そうしている内に、球体がトラックに迫る。
「来たぞーっ! みんな、もっと下がれ!」
誰かが大声を上げる。
鉄板を持っていた青年は球体を視認し、その置き場所を荷台の側面へと微調整して、その場から離れる。
佐藤アナウンサーは、
「どうなるんでしょうか。なんとか食い止めるか、進行方向が変わって欲しいのですが」
と心配そうにマイクに向かって話している。
全員が食い入るように、すぐ側まで迫った球体を見つめた。
ミキッっという、金属がきしむ音。
次に、ガガガッとトラック全体が大きく動く。それに同調するかのように、辺りから一斉にどよめきが起こる。
トラックはやや車体をきしませながら、大きく後輪を滑らせ、四分の一ほど回転する。
ゆがんだ鉄板がはずれ、鉄球はトラック全体を押しのけるように、全く速度を落とすことなく進み続けた。
「なんということでしょう……トラックが、いとも簡単にはね除けられました……」
佐藤アナウンサーの声も、僅かに震えている。
そしてその物体は「ベキベキッ」という嫌な音と共に、古民家の壁に突入していった。見物人から悲鳴が上がる。
「ついに、謎の球体『ルシファー』は、民家に突入してしまいました……」
佐藤アナはすでに『ルシファー』という言葉を使っていた。
(ああ、もう変えようがない……)
亮太は嘆いた。
まっすぐ進んでいる以上、当然反対側から出てくる。
皆、一斉に反対側に移動する。もちろん、亮太と真優もそうした。
予想通り、入っていった時と同様のベキベキという音と共に、ルシファーは出てきた。
進行方向、高度、速度、外観、全て変わりなし。
まるで何も無かったかのように、無音で進行を続ける。
幸か不幸か、この先は少し田んぼを挟んで、そこから先はずっと山地が続く。
付近の住民とテレビカメラが見つめる中、その球体、通称「ルシファー」は、山腹の斜面、草木が生い茂るその中へと、ほとんど音を立てないまま消えていった。
こうなると、もう見るべき物は何も無い。
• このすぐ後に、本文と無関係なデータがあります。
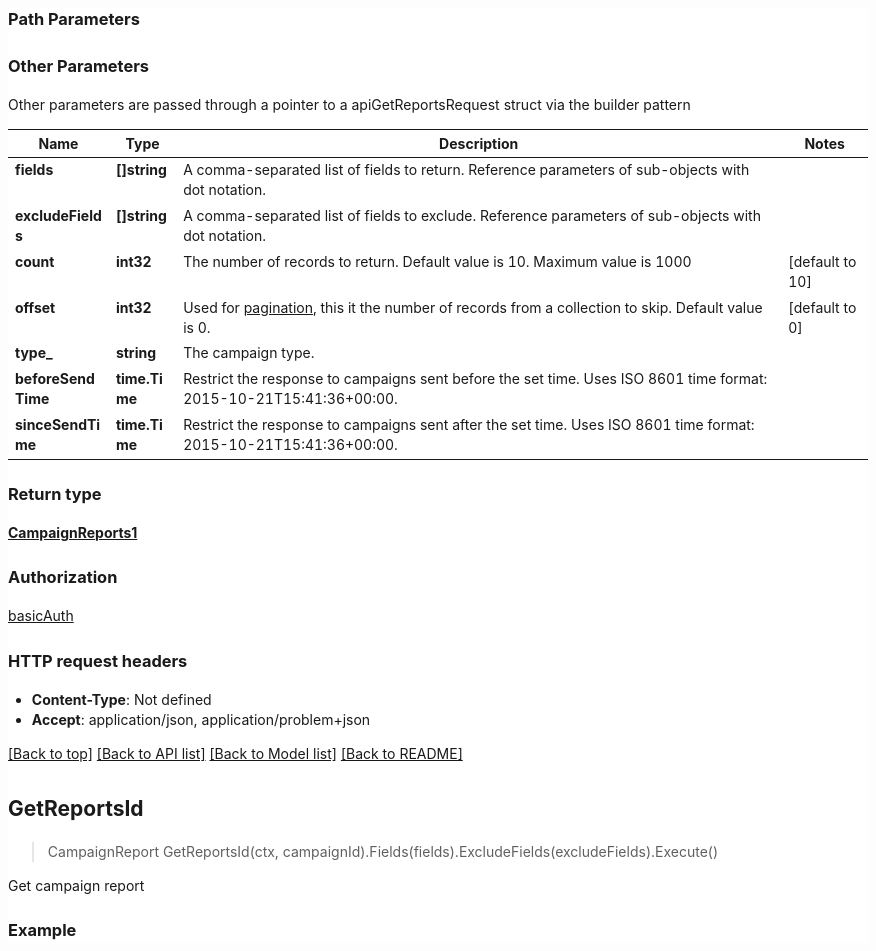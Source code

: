 ### Path Parameters



### Other Parameters

Other parameters are passed through a pointer to a apiGetReportsRequest struct via the builder pattern


Name | Type | Description  | Notes
------------- | ------------- | ------------- | -------------
 **fields** | **[]string** | A comma-separated list of fields to return. Reference parameters of sub-objects with dot notation. | 
 **excludeFields** | **[]string** | A comma-separated list of fields to exclude. Reference parameters of sub-objects with dot notation. | 
 **count** | **int32** | The number of records to return. Default value is 10. Maximum value is 1000 | [default to 10]
 **offset** | **int32** | Used for [pagination](https://mailchimp.com/developer/marketing/docs/methods-parameters/#pagination), this it the number of records from a collection to skip. Default value is 0. | [default to 0]
 **type_** | **string** | The campaign type. | 
 **beforeSendTime** | **time.Time** | Restrict the response to campaigns sent before the set time. Uses ISO 8601 time format: 2015-10-21T15:41:36+00:00. | 
 **sinceSendTime** | **time.Time** | Restrict the response to campaigns sent after the set time. Uses ISO 8601 time format: 2015-10-21T15:41:36+00:00. | 

### Return type

[**CampaignReports1**](CampaignReports1.md)

### Authorization

[basicAuth](../README.md#basicAuth)

### HTTP request headers

- **Content-Type**: Not defined
- **Accept**: application/json, application/problem+json

[[Back to top]](#) [[Back to API list]](../README.md#documentation-for-api-endpoints)
[[Back to Model list]](../README.md#documentation-for-models)
[[Back to README]](../README.md)


## GetReportsId

> CampaignReport GetReportsId(ctx, campaignId).Fields(fields).ExcludeFields(excludeFields).Execute()

Get campaign report



### Example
見物人は次々と帰っていく。
亮太と真優も例外ではなく、自転車で帰ろうとする。
ただ、これだけの騒動だったし、地方局とはいえ生中継もされていたのだから、多少はネットで騒がれているかもしれないと考えた。
そのことを亮太が真優に告げると、ちょっと見てみたいけど、私はパソコンが苦手だから、ということで、彼女は彼の家までついて行くことになった。
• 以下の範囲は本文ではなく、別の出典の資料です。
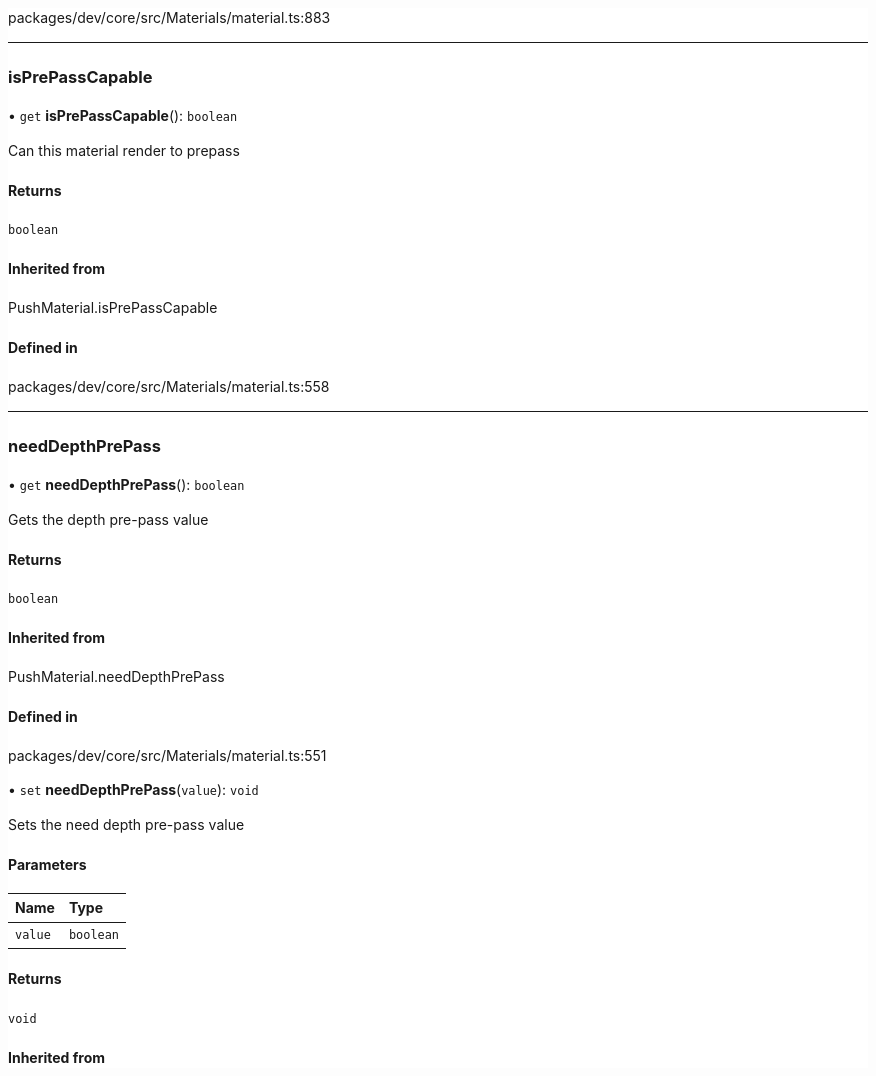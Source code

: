 packages/dev/core/src/Materials/material.ts:883

___

### isPrePassCapable

• `get` **isPrePassCapable**(): `boolean`

Can this material render to prepass

#### Returns

`boolean`

#### Inherited from

PushMaterial.isPrePassCapable

#### Defined in

packages/dev/core/src/Materials/material.ts:558

___

### needDepthPrePass

• `get` **needDepthPrePass**(): `boolean`

Gets the depth pre-pass value

#### Returns

`boolean`

#### Inherited from

PushMaterial.needDepthPrePass

#### Defined in

packages/dev/core/src/Materials/material.ts:551

• `set` **needDepthPrePass**(`value`): `void`

Sets the need depth pre-pass value

#### Parameters

| Name | Type |
| :------ | :------ |
| `value` | `boolean` |

#### Returns

`void`

#### Inherited from
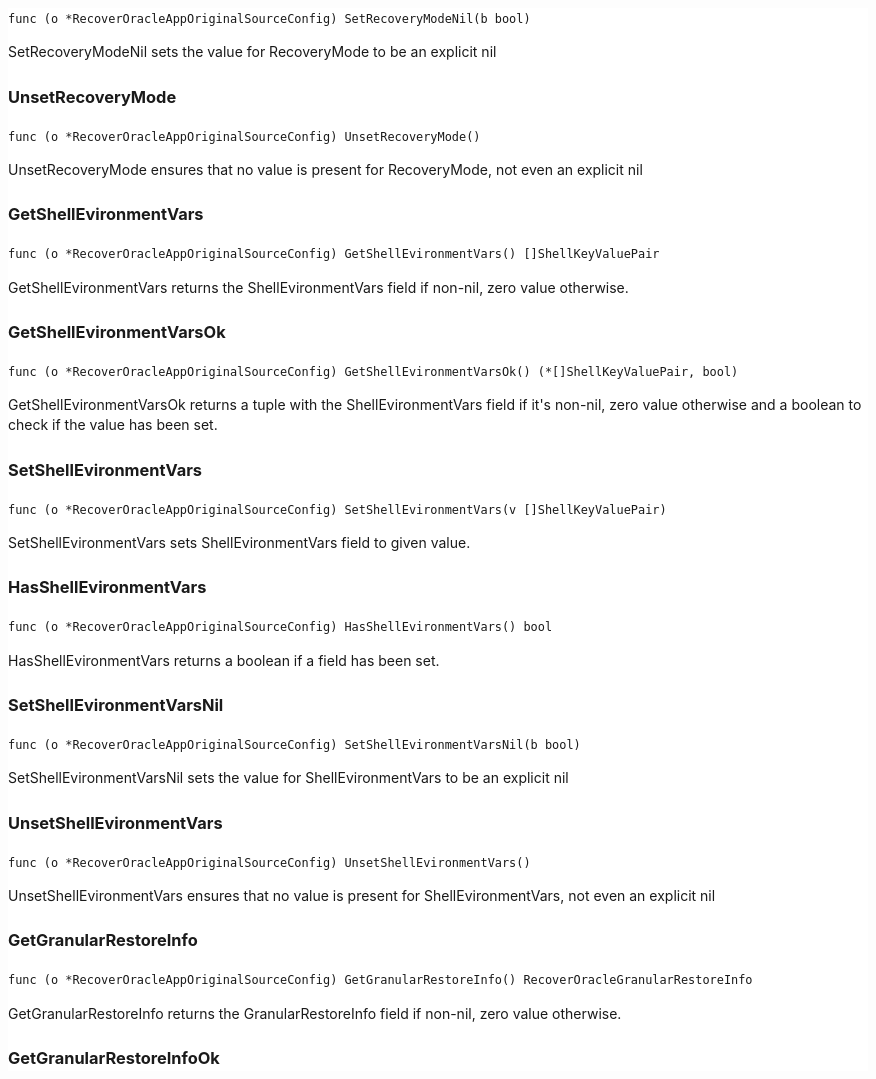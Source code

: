 `func (o *RecoverOracleAppOriginalSourceConfig) SetRecoveryModeNil(b bool)`

 SetRecoveryModeNil sets the value for RecoveryMode to be an explicit nil

### UnsetRecoveryMode
`func (o *RecoverOracleAppOriginalSourceConfig) UnsetRecoveryMode()`

UnsetRecoveryMode ensures that no value is present for RecoveryMode, not even an explicit nil
### GetShellEvironmentVars

`func (o *RecoverOracleAppOriginalSourceConfig) GetShellEvironmentVars() []ShellKeyValuePair`

GetShellEvironmentVars returns the ShellEvironmentVars field if non-nil, zero value otherwise.

### GetShellEvironmentVarsOk

`func (o *RecoverOracleAppOriginalSourceConfig) GetShellEvironmentVarsOk() (*[]ShellKeyValuePair, bool)`

GetShellEvironmentVarsOk returns a tuple with the ShellEvironmentVars field if it's non-nil, zero value otherwise
and a boolean to check if the value has been set.

### SetShellEvironmentVars

`func (o *RecoverOracleAppOriginalSourceConfig) SetShellEvironmentVars(v []ShellKeyValuePair)`

SetShellEvironmentVars sets ShellEvironmentVars field to given value.

### HasShellEvironmentVars

`func (o *RecoverOracleAppOriginalSourceConfig) HasShellEvironmentVars() bool`

HasShellEvironmentVars returns a boolean if a field has been set.

### SetShellEvironmentVarsNil

`func (o *RecoverOracleAppOriginalSourceConfig) SetShellEvironmentVarsNil(b bool)`

 SetShellEvironmentVarsNil sets the value for ShellEvironmentVars to be an explicit nil

### UnsetShellEvironmentVars
`func (o *RecoverOracleAppOriginalSourceConfig) UnsetShellEvironmentVars()`

UnsetShellEvironmentVars ensures that no value is present for ShellEvironmentVars, not even an explicit nil
### GetGranularRestoreInfo

`func (o *RecoverOracleAppOriginalSourceConfig) GetGranularRestoreInfo() RecoverOracleGranularRestoreInfo`

GetGranularRestoreInfo returns the GranularRestoreInfo field if non-nil, zero value otherwise.

### GetGranularRestoreInfoOk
現在、亮太の両親は長期出張中で、その家には彼しかいない。
そのことを真優も分かっているが、子供のころからよく知っている家だ。全く警戒することなく、彼女は亮太の部屋までついて行った。
とりあえず、テレビをつける。
「うおおおおぉ!」
亮太は思わず叫んだ。
目の前には、真優のアップが映っていたのだ。